Chris Harrison: No, it's the show, and it's life. And I love that. I love that our show doesn't always end with a proposal or marriage or anything. I mean, it could be a complete disastrous meltdown and we're going to show that. I mean, the odd and scary thing about producing this show is it's not a game show.
At the end of Idol, Survivor, Dancing with the Stars, whatever it is, it's a game show. There's winners and there's losers, and you know, there's money or there's a prize. Our show is really, at the end, left up to hopefully two people and then a choice.
And as producers, we have no say and no choice as to how our show ends. And it's scary as hell, because in television, the last thing you want to do is not have control. But at the end of our show, you have no control and you've got to let it go. And so, we're going to show you the good, the bad, the ugly.
But that's what our fans demand and that's why our show has been on for 12 years and it'll probably be on another hundred years. Because it's not predicated on the fact that all of a sudden there's a proposal and a priest pops up and, "Hey, there's a wedding and everything's perfect. That's the way life goes." Because it's not.
You know, everybody's not cut out to end up with the perfect fairytale and we're going to show, no matter what happens, you're going to see it. And I love that. I love that about our show. It's scary, believe me, it's scary.
Because we sit in the control room just like, you know, you sit at home on the couch and we're watching. And we think there might be a proposal, but you don't know if Sean's going to get down on one knee and you don't know if [Catherine Giudici] is going to say yes.
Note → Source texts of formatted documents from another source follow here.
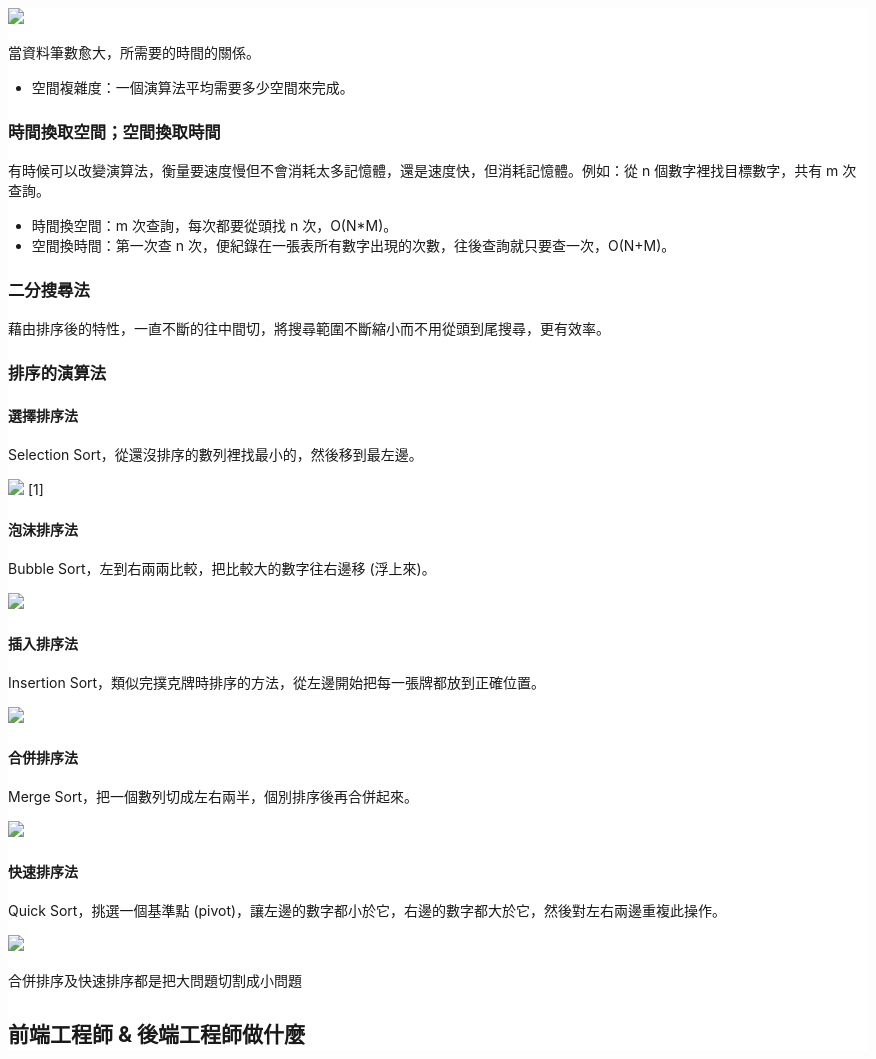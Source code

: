![](https://imgur.com/2zF1BAn.jpg)

當資料筆數愈大，所需要的時間的關係。

- 空間複雜度：一個演算法平均需要多少空間來完成。

### 時間換取空間；空間換取時間

有時候可以改變演算法，衡量要速度慢但不會消耗太多記憶體，還是速度快，但消耗記憶體。例如：從 n 個數字裡找目標數字，共有 m 次查詢。

- 時間換空間：m 次查詢，每次都要從頭找 n 次，O(N\*M)。
- 空間換時間：第一次查 n 次，便紀錄在一張表所有數字出現的次數，往後查詢就只要查一次，O(N+M)。

### 二分搜尋法

藉由排序後的特性，一直不斷的往中間切，將搜尋範圍不斷縮小而不用從頭到尾搜尋，更有效率。

### 排序的演算法

#### 選擇排序法

Selection Sort，從還沒排序的數列裡找最小的，然後移到最左邊。

![](https://imgur.com/spa80Vk.png)
[1]

#### 泡沫排序法

Bubble Sort，左到右兩兩比較，把比較大的數字往右邊移 (浮上來)。

![](https://imgur.com/u8VaYqo.png)

#### 插入排序法

Insertion Sort，類似完撲克牌時排序的方法，從左邊開始把每一張牌都放到正確位置。

![](https://imgur.com/wbN9CNv.png)

#### 合併排序法

Merge Sort，把一個數列切成左右兩半，個別排序後再合併起來。

![](https://imgur.com/59Ar0uV.gif)

#### 快速排序法

Quick Sort，挑選一個基準點 (pivot)，讓左邊的數字都小於它，右邊的數字都大於它，然後對左右兩邊重複此操作。

![](https://imgur.com/m1QYSbu.gif)

合併排序及快速排序都是把大問題切割成小問題

## 前端工程師 & 後端工程師做什麼
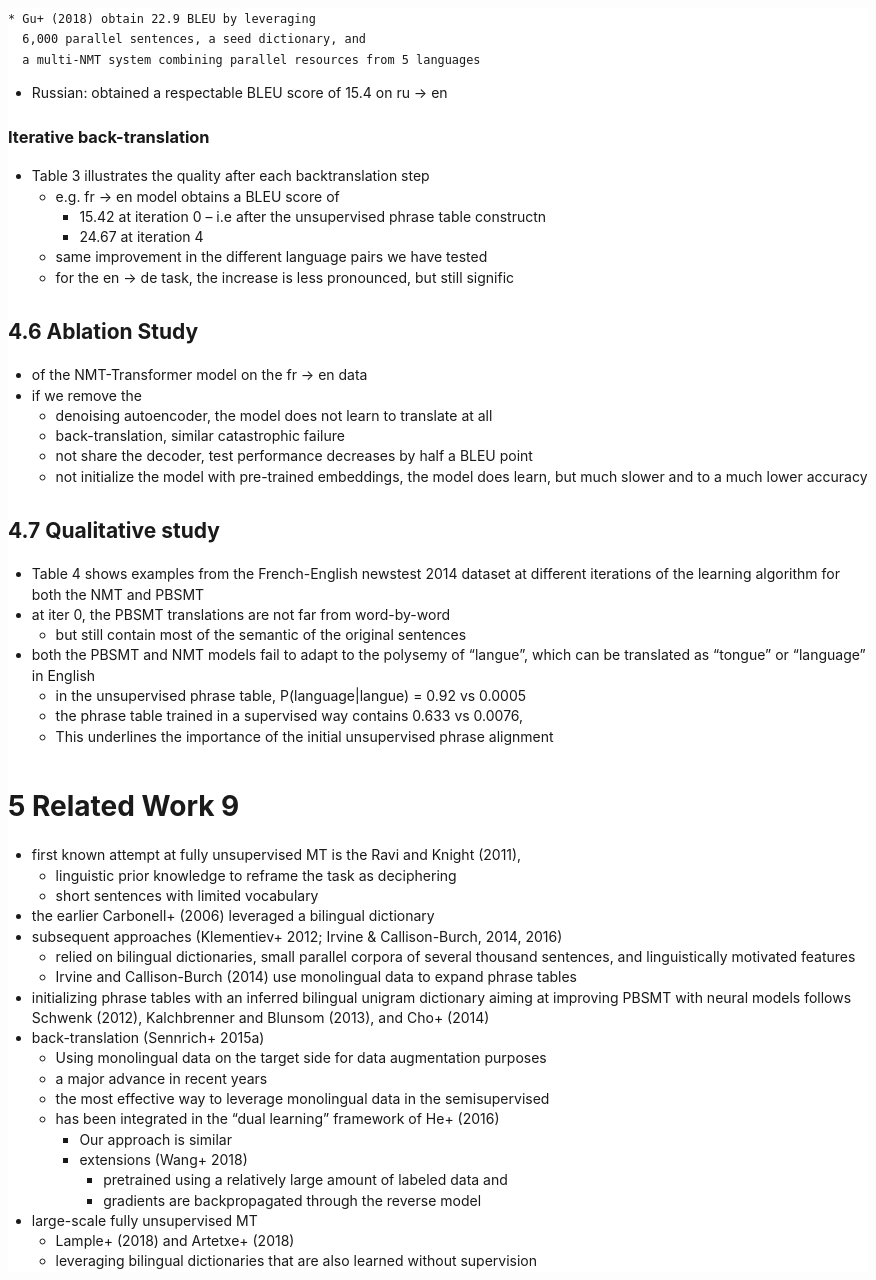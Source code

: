     * Gu+ (2018) obtain 22.9 BLEU by leveraging
      6,000 parallel sentences, a seed dictionary, and
      a multi-NMT system combining parallel resources from 5 languages
* Russian: obtained a respectable BLEU score of 15.4 on ru → en

### Iterative back-translation

* Table 3 illustrates the quality after each backtranslation step
  * e.g. fr → en model obtains a BLEU score of
    * 15.42 at iteration 0 – i.e after the unsupervised phrase table constructn
    * 24.67 at iteration 4
  * same improvement in the different language pairs we have tested
  * for the en → de task, the increase is less pronounced, but still signific

## 4.6 Ablation Study

* of the NMT-Transformer model on the fr → en data
* if we remove the
  * denoising autoencoder, the model does not learn to translate at all
  * back-translation, similar catastrophic failure
  * not share the decoder, test performance decreases by half a BLEU point
  * not initialize the model with pre-trained embeddings,
    the model does learn, but much slower and to a much lower accuracy

## 4.7 Qualitative study

* Table 4 shows examples from the French-English newstest 2014 dataset
  at different iterations of the learning algorithm for both the NMT and PBSMT
* at iter 0, the PBSMT translations are not far from word-by-word
  * but still contain most of the semantic of the original sentences
* both the PBSMT and NMT models fail to adapt to the polysemy of “langue”,
  which can be translated as “tongue” or “language” in English
  * in the unsupervised phrase table, P(language|langue) = 0.92 vs 0.0005
  * the phrase table trained in a supervised way contains 0.633 vs 0.0076,
  * This underlines the importance of the initial unsupervised phrase alignment

# 5 Related Work 9

* first known attempt at fully unsupervised MT is the Ravi and Knight (2011),
  * linguistic prior knowledge to reframe the task as deciphering
  * short sentences with limited vocabulary
* the earlier Carbonell+ (2006) leveraged a bilingual dictionary
* subsequent approaches (Klementiev+ 2012; Irvine & Callison-Burch, 2014, 2016)
  * relied on bilingual dictionaries,
    small parallel corpora of several thousand sentences, and
    linguistically motivated features
  * Irvine and Callison-Burch (2014) use
    monolingual data to expand phrase tables
* initializing phrase tables with an inferred bilingual unigram dictionary
  aiming at improving PBSMT with neural models follows
  Schwenk (2012), Kalchbrenner and Blunsom (2013), and Cho+ (2014)
* back-translation (Sennrich+ 2015a)
  * Using monolingual data on the target side for data augmentation purposes
  * a major advance in recent years
  * the most effective way to leverage monolingual data in the semisupervised
  * has been integrated in the “dual learning” framework of He+ (2016)
    * Our approach is similar
    * extensions (Wang+ 2018)
      * pretrained using a relatively large amount of labeled data and
      * gradients are backpropagated through the reverse model
* large-scale fully unsupervised MT
  * Lample+ (2018) and Artetxe+ (2018)
  * leveraging bilingual dictionaries that are also learned without supervision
I mean, you really don't know. You have a good idea but you really don't know. And so, we're sitting in there crying or high-fiving and yelling just like you are at home.
That's when I look around and I say, "If the people that are as jaded as they can be in this business -- and we've done this since day one -- are crying and high-fiving and hugging, then to people at home, this is a good show, like this is phenomenal TV because I still care each and every time and I'm glued to it when it's happening in real life."
Are there more ugly TV moments to come this season?
Chris Harrison: There's some ugly cries ahead. I think one thing I would say, if you're ever coming on the show, like, work on your crying. You don't want to be an ugly crier. I don't know how you can be an attractive crier, but I would work on that. It's like, I would watch movies. How do you, like, look cute and sob?
But, you know, there are some emotional moments. I think the people that are left are, you know, into this. They're 100 percent into this and they've kind of given in to this process and are really going for it. And so, there's a lot of emotions on the line at this point.
The fun -- you know, like, Chelsie's really the last one that will say goodbye where, you know, he got a little emotional but it wasn't really about Chelsie as it was about the whole process of having to say goodbye.
But from here on out, it gets very personal because families are involved, love and emotion and feelings. And life is really on the line now. So, you know, from here on out it's huge. And it's, you know, I hate to use the word "dramatic," but it is.
Lucy Aragon was like a total odd-ball on the show. How do you think she'd be as a contestant on Bachelor Pad?
Chris Harrison: Oh, Lucy. She'd be awesome. I love Lucy. I loved her spirit. I loved having her around the house. I mean, yes, she wasn't right for Juan Pablo but, if we do a Bachelor Pad or whatever, I would have Lucy on anything.
I know some people were taken by her and what you see was not fake. And that's what I love. I mean, whoever you are, embrace it and own it. And that woman knows who she is and, man, does she own it. And I love that. I love that about her and I love having her around. She was a good spirit to have around the house.